The U. S. Navy names its ships according to rule: cruisers are named for cities, battleships for States, submarines for fish, transports for deceased commandants of the U. S. Marine Corps.* Last week there was a minor crisis in the Navy Department : they had run out of names for transports. Only 17 men have commanded the Marine Corps since it was organized in 1775 and three of them are still alive.
When the Navy transport list last week reached a total of 14 (a year ago it was only three), Navy namers had to trespass on the long list of dead Marine Corps heroes.

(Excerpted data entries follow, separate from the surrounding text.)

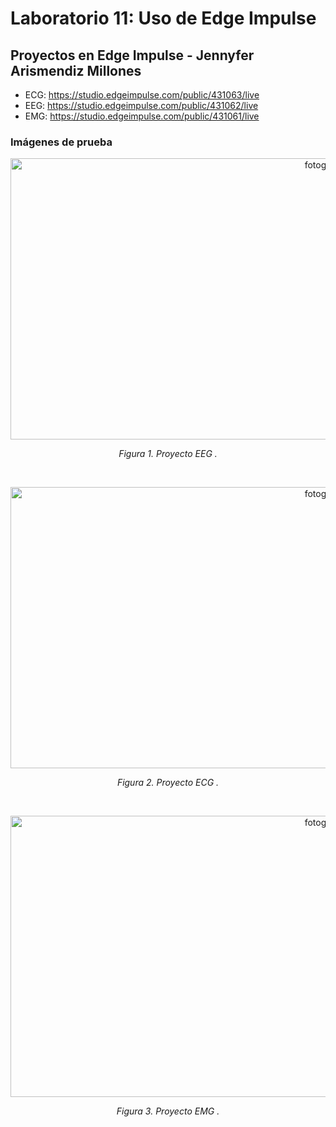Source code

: # Laboratorio 11: Uso de Edge Impulse

## Proyectos en Edge Impulse - Jennyfer Arismendiz Millones

-  ECG: https://studio.edgeimpulse.com/public/431063/live
-  EEG: https://studio.edgeimpulse.com/public/431062/live
-  EMG: https://studio.edgeimpulse.com/public/431061/live

### Imágenes de prueba 

<p align="center">
  <img src="https://github.com/GloriaAtencio/ISBIO_2024_G1/assets/164522281/bef0782d-fd1a-48af-ab8b-ff49d52b3384" alt="fotog" width="960" height="450"/>
</p>
<p align="center"><i>Figura 1. Proyecto EEG .</i></p><br>

<p align="center">
  <img src="https://github.com/GloriaAtencio/ISBIO_2024_G1/assets/164522281/651d1b2e-0cae-4ad1-86f6-5d12fa6c718b" alt="fotog" width="960" height="450"/>
</p>
<p align="center"><i>Figura 2. Proyecto ECG .</i></p><br>

<p align="center">
  <img src="https://github.com/GloriaAtencio/ISBIO_2024_G1/assets/164522281/fc1da00e-9df1-43eb-82bf-c4e700e4cec6" alt="fotog" width="960" height="450"/>
</p>
<p align="center"><i>Figura 3. Proyecto EMG .</i></p><br>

To back up the fleet with troop-carriers, the Navy bought such craft as American Mail Line’s President Grant, Dollar Steam Ship Co.’s President Jackson (renamed Harris and Zeilin), the Grace Liners Santa Barbara and Santa Maria (now Mc-Cawley and Barnett}. But the Navy is buying a lot more than transports. Since July 1, 79 auxiliaries have been added to the fleet—for service as ammunition ships, oilers, minesweepers, floating hospitals, tugs, sub-chasers, tenders for seaplanes and surface craft.
Biggest haul the Navy made was the fleet of Panama Pacific Line, five 8,278-ton combination freight and passenger vessels taken over last weekend. Most expensive was the oiler Esso Albany, bought from Standard Oil of New Jersey for $3,214,000, and renamed Sabine. Biggest bargain was the 597-ton Diesel-powered barkentine Intrepid, now the Navy’s training ship Sylph. Intrepid, steel-hulled, glossy with imported teak cabins and deck houses, cost $1,250,000 when she was built in 1930 for Walter Patten Murphy of Chicago. Owner Murphy, onetime railroad brakeman who made a pile out of corrugated freight-car ends (and once gave $6,735,000 to Northwestern University), turned over Intrepid for the bottom price —$1. Other dollar-a-yacht men: Manhattan Physicist Alfred Lee Loomis and Boston Lawyer Robert Frederick Herrick.
Plushiest billets for Navy men are on two coastal minelayers, formerly Mrs. Hiram Edward Manville’s Hi-Esmaro and Engineer-Manufacturer Edward Andrew Deeds’s Lotosland. Hi-Esmaro (sold for $150,000) is a glossy, seagoing jewel with a $10,000 figurehead, seven baths, teak paneling, a royal suite with an oversize bed installed for lanky King Gustaf of Sweden, whose nephew, Count Folke Bernadotte, is a Manville son-in-law. Lotos-land carried a seaplane on her deck, an electric organ in her salon, walnut paneling on cabin bulkheads. Before the Navy started to refit her, the organ came out, to play for Deeds’s guests ashore. But, although they were painted grey, the Navy kept one reminder of their luxurious past. The sleek teak and walnut stayed where they were.
*Some others: destroyers for officers and enlisted men of the Navy and Marine Corps, Secretaries of the Navy, Congressmen and inventers, ocean-going tugs for Indian tribes, minesweepers for birds, repair ships for mythological characters, gunboats for towns, aircraft carriers for historical naval vessels or battles.